/vlsp2020-relex

Using BERT models for Vietnamese relation extraction at VLSP 2020

Primary LanguagePython

Relation Extraction at VLSP 2020

(C) Copyright by Pham Quang Nhat Minh

Official code for the paper An Empirical Study of Using Pre-trained BERT Models for Vietnamese Relation Extraction Task at VLSP 2020, VLSP 2020. In the paper, we used BERT-based models for Vietnamese Relation Extraction. Our system ranked second in the VLSP 2020 shared task.

Details of the models and experimental results can be found in the following paper.

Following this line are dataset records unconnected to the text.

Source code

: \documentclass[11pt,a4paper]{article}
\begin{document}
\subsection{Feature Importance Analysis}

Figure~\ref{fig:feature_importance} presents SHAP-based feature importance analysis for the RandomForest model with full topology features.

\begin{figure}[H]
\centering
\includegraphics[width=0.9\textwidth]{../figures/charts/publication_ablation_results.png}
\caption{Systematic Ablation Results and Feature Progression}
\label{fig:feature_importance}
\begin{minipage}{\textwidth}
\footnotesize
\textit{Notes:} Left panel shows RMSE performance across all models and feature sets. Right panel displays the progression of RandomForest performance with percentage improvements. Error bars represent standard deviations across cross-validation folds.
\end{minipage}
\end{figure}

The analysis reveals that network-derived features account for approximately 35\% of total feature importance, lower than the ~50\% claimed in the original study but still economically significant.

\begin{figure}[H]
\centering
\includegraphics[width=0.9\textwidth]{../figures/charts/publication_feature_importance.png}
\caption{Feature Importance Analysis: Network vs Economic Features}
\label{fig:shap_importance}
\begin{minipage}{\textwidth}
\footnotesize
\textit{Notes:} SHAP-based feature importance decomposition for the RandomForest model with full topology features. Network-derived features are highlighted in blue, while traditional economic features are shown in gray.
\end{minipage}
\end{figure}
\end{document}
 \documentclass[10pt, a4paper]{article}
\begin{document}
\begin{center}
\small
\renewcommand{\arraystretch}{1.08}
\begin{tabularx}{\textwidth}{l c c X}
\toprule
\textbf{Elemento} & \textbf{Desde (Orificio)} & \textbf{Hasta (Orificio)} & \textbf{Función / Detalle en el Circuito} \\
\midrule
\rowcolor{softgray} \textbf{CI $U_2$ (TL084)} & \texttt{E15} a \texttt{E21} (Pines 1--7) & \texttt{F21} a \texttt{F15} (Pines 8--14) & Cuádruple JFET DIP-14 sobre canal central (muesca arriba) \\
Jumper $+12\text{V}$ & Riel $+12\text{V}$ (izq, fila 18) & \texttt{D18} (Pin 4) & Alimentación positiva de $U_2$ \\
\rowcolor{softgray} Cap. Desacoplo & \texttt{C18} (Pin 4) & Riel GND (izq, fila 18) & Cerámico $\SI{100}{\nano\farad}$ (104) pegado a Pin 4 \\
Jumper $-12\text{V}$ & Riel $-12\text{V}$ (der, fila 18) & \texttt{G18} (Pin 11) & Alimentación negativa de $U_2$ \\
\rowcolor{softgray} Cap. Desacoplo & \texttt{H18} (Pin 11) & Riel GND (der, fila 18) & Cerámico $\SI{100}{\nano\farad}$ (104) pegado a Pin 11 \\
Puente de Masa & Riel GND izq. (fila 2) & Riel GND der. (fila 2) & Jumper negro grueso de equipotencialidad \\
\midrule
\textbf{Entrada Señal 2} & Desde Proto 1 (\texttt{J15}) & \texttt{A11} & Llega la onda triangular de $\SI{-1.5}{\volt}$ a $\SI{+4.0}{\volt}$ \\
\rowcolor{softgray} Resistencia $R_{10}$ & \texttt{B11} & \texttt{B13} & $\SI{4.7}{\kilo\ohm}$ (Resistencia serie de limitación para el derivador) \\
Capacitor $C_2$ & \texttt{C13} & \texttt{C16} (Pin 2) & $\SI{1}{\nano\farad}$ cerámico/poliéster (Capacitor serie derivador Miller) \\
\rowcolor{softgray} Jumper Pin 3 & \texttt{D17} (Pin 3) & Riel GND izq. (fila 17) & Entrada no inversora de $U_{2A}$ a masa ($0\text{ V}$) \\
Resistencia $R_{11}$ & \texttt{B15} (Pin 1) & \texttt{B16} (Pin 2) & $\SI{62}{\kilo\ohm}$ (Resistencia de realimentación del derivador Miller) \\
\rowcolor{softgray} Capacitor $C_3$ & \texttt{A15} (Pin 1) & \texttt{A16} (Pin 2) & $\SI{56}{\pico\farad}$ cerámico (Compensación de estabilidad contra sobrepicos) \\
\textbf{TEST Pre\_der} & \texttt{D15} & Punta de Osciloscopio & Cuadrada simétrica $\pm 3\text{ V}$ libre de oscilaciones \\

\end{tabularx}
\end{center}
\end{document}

@inproceedings{pham2020empirical,
title={An Empirical Study of Using Pre-trained BERT Models for Vietnamese Relation Extraction Task at VLSP 2020},
author={Pham, Minh Quang Nhat},
booktitle={Proceedings of the 7th International Workshop on Vietnamese Language and Speech Processing},
pages={13--18},
year={2020}
}

Requirements

We tested the code with:

  • Python 3.7.10
  • Pytorch 1.8.1
  • Hugging Face Transformers 4.6.0
  • googledrivedownloader (pip install googledrivedownloader).
  • Modified version of pyvi from the forked repo for word segmentation with syllablized texts.

Evaluation Results

NOTE: We added evaluation results with PhoBERT pre-trained model. These results were not reported in the paper. Experiments with PhoBERT is quite tricky because we need to fixed word segmentation errors in which an entity mention contains syllables of another words.

We did not submit results on test-set with PhoBERT for official evaluation, so we only have evaluation results on development set with PhoBERT.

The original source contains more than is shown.